Bill Reid:
bringing the music together


When Bill Reid first started organizing Celtic music festivals, he worried he might get a bad reputation.

"We held the first one in a great room off the turnpike," he recalled. "It snowed like the blazes. We had this one big room. We filled it with vendors and had just the one stage. ... The next week, they knocked the place down."

The next year, he moved the event to a hanger in Warminster. A few months later, the airbase was closed by the government in a cost-cutting move.

"Then I went over to the Valley Forge Convention Center and said, 'This is what we do. We close places.' And we've been there ever since," he said. "It's grown and grown and grown."

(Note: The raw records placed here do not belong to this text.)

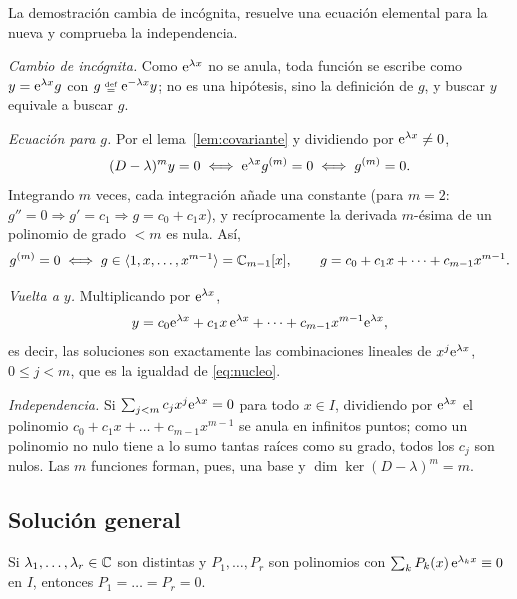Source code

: \documentclass[11pt,twoside]{article}
\newcommand\gen[1]{\langle#1\rangle}
\begin{document}
\begin{demostracion}
La demostración cambia de incógnita, resuelve una ecuación elemental para la nueva y comprueba la independencia.
\begin{pasos}
\item \emph{Cambio de incógnita.} Como $\mathrm{e}^{\lambda x}$ no se anula, toda función se escribe como $y=\mathrm{e}^{\lambda x}g$ con
$g\defeq\e^{-\lambda x}y$; no es una hipótesis, sino la definición de $g$, y buscar $y$ equivale a buscar $g$.
\item \emph{Ecuación para $g$.} Por el lema~\ref{lem:covariante} y dividiendo por $\mathrm{e}^{\lambda x}\neq0$,
\begin{equation*}
(D-\lambda)^my=0\iff\mathrm{e}^{\lambda x}g^{(m)}=0\iff g^{(m)}=0.
\end{equation*}
Integrando $m$ veces, cada integración añade una constante (para $m=2$: $g''=0\Rightarrow g'=c_1\Rightarrow g=c_0+c_1x$), y
recíprocamente la derivada $m$-ésima de un polinomio de grado $<m$ es nula. Así,
\begin{equation*}
g^{(m)}=0\iff g\in\gen{1,x,\dots,x^{m-1}}=\C_{m-1}[x],\qquad g=c_0+c_1x+\dots+c_{m-1}x^{m-1}.
\end{equation*}
\item \emph{Vuelta a $y$.} Multiplicando por $\mathrm{e}^{\lambda x}$,
\begin{equation*}
y=c_0\mathrm{e}^{\lambda x}+c_1x\,\mathrm{e}^{\lambda x}+\dots+c_{m-1}x^{m-1}\mathrm{e}^{\lambda x},
\end{equation*}
es decir, las soluciones son exactamente las combinaciones lineales de $x^j\mathrm{e}^{\lambda x}$, $0\le j<m$, que es la igualdad
de \eqref{eq:nucleo}.
\item \emph{Independencia.} Si $\sum_{j<m}c_jx^j\mathrm{e}^{\lambda x}=0$ para todo $x\in I$, dividiendo por $\mathrm{e}^{\lambda x}$ el
polinomio $c_0+c_1x+\dots+c_{m-1}x^{m-1}$ se anula en infinitos puntos; como un polinomio no nulo tiene a lo sumo tantas
raíces como su grado, todos los $c_j$ son nulos. Las $m$ funciones forman, pues, una base y $\dim\ker(D-\lambda)^m=m$.
\end{pasos}
\end{demostracion}

\subsection{Solución general}

\begin{lema}[Independencia]\label{lem:indep}
Si $\lambda_1,\dots,\lambda_r\in\mathbb{C}$ son distintas y $P_1,\dots,P_r$ son polinomios con $\sum_kP_k(x)\,\mathrm{e}^{\lambda_kx}\equiv0$ en
$I$, entonces $P_1=\dots=P_r=0$.
\end{lema}
\end{document}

Reid and his wife, Karen, run East of the Hebrides Entertainments, based in Plymouth Meeting, Pennsylvania. This weekend (February 2011), they are hosting the 19th annual Mid-Winter Scottish & Irish Music Festival & Fair in King of Prussia.

"The thing of it is, people love the music," he said.

Reid said he got into the music at an early age, via his father's Scottish import business. Reid started attending various Highland games -- and quickly decided they needed more entertainment.

"I thought I could do something with this," he said. "I started bringing a few singers in to set up and perform. Then I put on a few shows of my own and branched out into the Irish world."

Now, he organizes Celtic music events across the country, including a few in recent years in Lancaster. But his favorite event is the Mid-Winter Festival, which always draws the best crowds, he said. "It's just big. It's a lot of fun."

Reid plans shows that are top-heavy with big-name acts and traveling bands from around the world, with a mix of local performers.

"There's no sense doing a festival with bands people can see every weekend locally," he said.

The planning process never stops, he added. "Let's see," he said. "This festival ends on the 20th. I'll put planning the next one off to the 22nd. I need a day for cleaning up."

Actually, Reid said, he's already talking with DeDannan in Ireland and the Old Blind Dogs in Scotland about the 2012 event. "It's an ongoing process," he said.

It's also hard sometimes, he added, deciding who not to include in a lineup.

"We hear from the public who they want to see. This year, people are asking where the Screaming Orphans are," he said. "I'll miss the girls, but we had them three years in a row, and they wanted to try something else. We'll probably get them back next year."

It's tough, he said, because a lot of working relationships with the artists have developed into good friendships.

"That's the hardest part," Reid said. "We become good friends with these guys, so when you don't hire them, you feel funny about it. I mean, how do you turn them down when they show up at your house?"

The festival opens at 6:30 this evening with a concert featuring the Hooligans, Albannach, the Young Dubliners and Jamison.

Entertainment resumes at 10 a.m. Saturday with the MacLeod Fiddlers. Main Stage performances throughout the day include Albannach, Brother, The Elders, Seven Nations, the Tannahill Weavers and Rathkeltair. Second-stage entertainment begins after 11 a.m. and includes Hadrian's Wall, Seamus Kennedy, Annalivia and the Paul McKenna Band.

Many of the same performers -- along with a few additions -- are back Sunday for more.

The weekend includes workshops in the Irish and Scots Gaelic languages, Scotch whisky and Irish whiskey tastings, dances and dance lessons, fencing classes and bring-your-own-instrument music sessions.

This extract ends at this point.